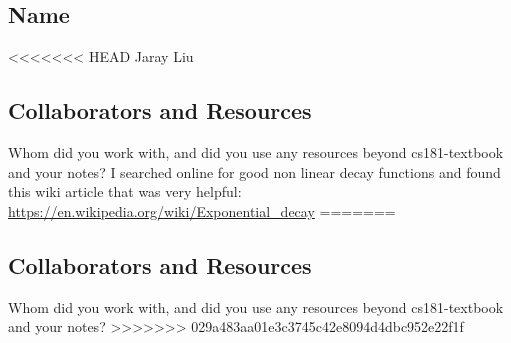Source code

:\documentclass[submit]{../harvardml}
\begin{document}
\subsection*{Name}
<<<<<<< HEAD
Jaray Liu
\subsection*{Collaborators and Resources}
Whom did you work with, and did you use any resources beyond cs181-textbook and your notes?
I searched online for good non linear decay functions and found this wiki article that was very helpful:
\url{https://en.wikipedia.org/wiki/Exponential_decay}
=======
\subsection*{Collaborators and Resources}
Whom did you work with, and did you use any resources beyond cs181-textbook and your notes?
>>>>>>> 029a483aa01e3c3745c42e8094d4dbc952e22f1f
\end{document}
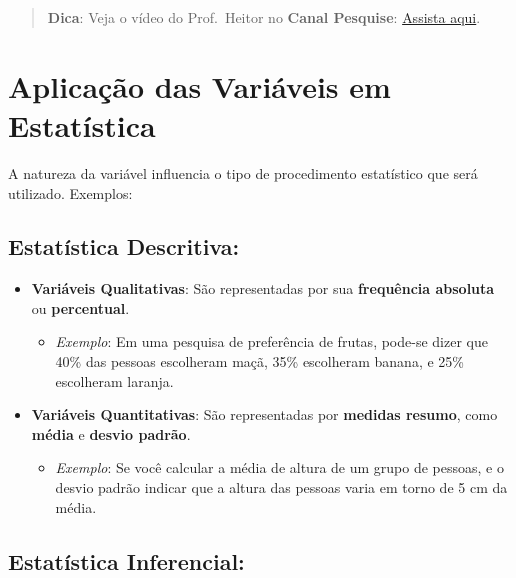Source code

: \documentclass[
]{book}
\providecommand{\tightlist}{%
  \setlength{\itemsep}{0pt}\setlength{\parskip}{0pt}}
\begin{document}
\begin{quote}
\textbf{Dica}: Veja o vídeo do Prof.~Heitor no \textbf{Canal Pesquise}: \href{https://youtu.be/_oc37Ea_tl8}{Assista aqui}.
\end{quote}

\section{Aplicação das Variáveis em Estatística}\label{aplicauxe7uxe3o-das-variuxe1veis-em-estatuxedstica}

A natureza da variável influencia o tipo de procedimento estatístico que será utilizado. Exemplos:

\subsection{Estatística Descritiva:}\label{estatuxedstica-descritiva-1}

\begin{itemize}
\tightlist
\item
  \textbf{Variáveis Qualitativas}: São representadas por sua \textbf{frequência absoluta} ou \textbf{percentual}.

  \begin{itemize}
  \tightlist
  \item
    \emph{Exemplo}: Em uma pesquisa de preferência de frutas, pode-se dizer que 40\% das pessoas escolheram maçã, 35\% escolheram banana, e 25\% escolheram laranja.
  \end{itemize}
\item
  \textbf{Variáveis Quantitativas}: São representadas por \textbf{medidas resumo}, como \textbf{média} e \textbf{desvio padrão}.

  \begin{itemize}
  \tightlist
  \item
    \emph{Exemplo}: Se você calcular a média de altura de um grupo de pessoas, e o desvio padrão indicar que a altura das pessoas varia em torno de 5 cm da média.
  \end{itemize}
\end{itemize}

\subsection{Estatística Inferencial:}\label{estatuxedstica-inferencial-1}
\end{document}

• [YOUR TASK]
Set down every record word for word and leave out the pictures.

• [OUTPUT BELOW]
Source code

:\documentclass[submit]{../harvardml}
\begin{document}
\subsection*{Name}
<<<<<<< HEAD
Jaray Liu
\subsection*{Collaborators and Resources}
Whom did you work with, and did you use any resources beyond cs181-textbook and your notes?
I searched online for good non linear decay functions and found this wiki article that was very helpful:
\url{https://en.wikipedia.org/wiki/Exponential_decay}
=======
\subsection*{Collaborators and Resources}
Whom did you work with, and did you use any resources beyond cs181-textbook and your notes?
>>>>>>> 029a483aa01e3c3745c42e8094d4dbc952e22f1f
\end{document}
Source code

: \documentclass[
]{book}
\providecommand{\tightlist}{%
  \setlength{\itemsep}{0pt}\setlength{\parskip}{0pt}}
\begin{document}
\begin{quote}
\textbf{Dica}: Veja o vídeo do Prof.~Heitor no \textbf{Canal Pesquise}: \href{https://youtu.be/_oc37Ea_tl8}{Assista aqui}.
\end{quote}

\section{Aplicação das Variáveis em Estatística}\label{aplicauxe7uxe3o-das-variuxe1veis-em-estatuxedstica}

A natureza da variável influencia o tipo de procedimento estatístico que será utilizado. Exemplos:

\subsection{Estatística Descritiva:}\label{estatuxedstica-descritiva-1}

\begin{itemize}
\tightlist
\item
  \textbf{Variáveis Qualitativas}: São representadas por sua \textbf{frequência absoluta} ou \textbf{percentual}.

  \begin{itemize}
  \tightlist
  \item
    \emph{Exemplo}: Em uma pesquisa de preferência de frutas, pode-se dizer que 40\% das pessoas escolheram maçã, 35\% escolheram banana, e 25\% escolheram laranja.
  \end{itemize}
\item
  \textbf{Variáveis Quantitativas}: São representadas por \textbf{medidas resumo}, como \textbf{média} e \textbf{desvio padrão}.

  \begin{itemize}
  \tightlist
  \item
    \emph{Exemplo}: Se você calcular a média de altura de um grupo de pessoas, e o desvio padrão indicar que a altura das pessoas varia em torno de 5 cm da média.
  \end{itemize}
\end{itemize}

\subsection{Estatística Inferencial:}\label{estatuxedstica-inferencial-1}
\end{document}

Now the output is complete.